> **Problem statement**: Print the data again, exactly.

> **Data section**:
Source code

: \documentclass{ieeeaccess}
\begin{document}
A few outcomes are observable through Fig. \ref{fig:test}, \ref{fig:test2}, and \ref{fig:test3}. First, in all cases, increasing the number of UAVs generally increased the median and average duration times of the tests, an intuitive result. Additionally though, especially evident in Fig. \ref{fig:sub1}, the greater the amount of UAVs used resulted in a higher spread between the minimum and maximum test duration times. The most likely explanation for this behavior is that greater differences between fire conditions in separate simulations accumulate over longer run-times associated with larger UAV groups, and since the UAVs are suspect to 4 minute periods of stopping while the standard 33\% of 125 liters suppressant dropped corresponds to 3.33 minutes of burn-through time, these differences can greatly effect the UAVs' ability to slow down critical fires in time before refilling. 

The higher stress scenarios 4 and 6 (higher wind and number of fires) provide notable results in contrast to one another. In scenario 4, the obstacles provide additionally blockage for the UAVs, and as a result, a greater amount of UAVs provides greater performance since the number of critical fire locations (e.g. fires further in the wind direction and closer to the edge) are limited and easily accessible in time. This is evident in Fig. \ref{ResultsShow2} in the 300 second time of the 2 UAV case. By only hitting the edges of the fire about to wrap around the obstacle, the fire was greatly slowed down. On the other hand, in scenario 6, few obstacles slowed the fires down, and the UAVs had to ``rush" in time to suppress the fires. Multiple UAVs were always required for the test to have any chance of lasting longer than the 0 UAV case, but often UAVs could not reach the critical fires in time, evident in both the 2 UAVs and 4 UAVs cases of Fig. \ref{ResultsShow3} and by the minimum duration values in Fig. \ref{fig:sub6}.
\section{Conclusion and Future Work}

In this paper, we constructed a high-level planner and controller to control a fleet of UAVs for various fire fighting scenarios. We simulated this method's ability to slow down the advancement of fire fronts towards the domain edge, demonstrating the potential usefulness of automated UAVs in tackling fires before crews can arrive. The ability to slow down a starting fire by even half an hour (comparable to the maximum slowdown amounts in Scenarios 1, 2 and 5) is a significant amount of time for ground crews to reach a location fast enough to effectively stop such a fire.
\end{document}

> **Exercise output**:
Source code

: \documentclass{ieeeaccess}
\begin{document}
A few outcomes are observable through Fig. \ref{fig:test}, \ref{fig:test2}, and \ref{fig:test3}. First, in all cases, increasing the number of UAVs generally increased the median and average duration times of the tests, an intuitive result. Additionally though, especially evident in Fig. \ref{fig:sub1}, the greater the amount of UAVs used resulted in a higher spread between the minimum and maximum test duration times. The most likely explanation for this behavior is that greater differences between fire conditions in separate simulations accumulate over longer run-times associated with larger UAV groups, and since the UAVs are suspect to 4 minute periods of stopping while the standard 33\% of 125 liters suppressant dropped corresponds to 3.33 minutes of burn-through time, these differences can greatly effect the UAVs' ability to slow down critical fires in time before refilling. 

The higher stress scenarios 4 and 6 (higher wind and number of fires) provide notable results in contrast to one another. In scenario 4, the obstacles provide additionally blockage for the UAVs, and as a result, a greater amount of UAVs provides greater performance since the number of critical fire locations (e.g. fires further in the wind direction and closer to the edge) are limited and easily accessible in time. This is evident in Fig. \ref{ResultsShow2} in the 300 second time of the 2 UAV case. By only hitting the edges of the fire about to wrap around the obstacle, the fire was greatly slowed down. On the other hand, in scenario 6, few obstacles slowed the fires down, and the UAVs had to ``rush" in time to suppress the fires. Multiple UAVs were always required for the test to have any chance of lasting longer than the 0 UAV case, but often UAVs could not reach the critical fires in time, evident in both the 2 UAVs and 4 UAVs cases of Fig. \ref{ResultsShow3} and by the minimum duration values in Fig. \ref{fig:sub6}.
\section{Conclusion and Future Work}

In this paper, we constructed a high-level planner and controller to control a fleet of UAVs for various fire fighting scenarios. We simulated this method's ability to slow down the advancement of fire fronts towards the domain edge, demonstrating the potential usefulness of automated UAVs in tackling fires before crews can arrive. The ability to slow down a starting fire by even half an hour (comparable to the maximum slowdown amounts in Scenarios 1, 2 and 5) is a significant amount of time for ground crews to reach a location fast enough to effectively stop such a fire.
\end{document}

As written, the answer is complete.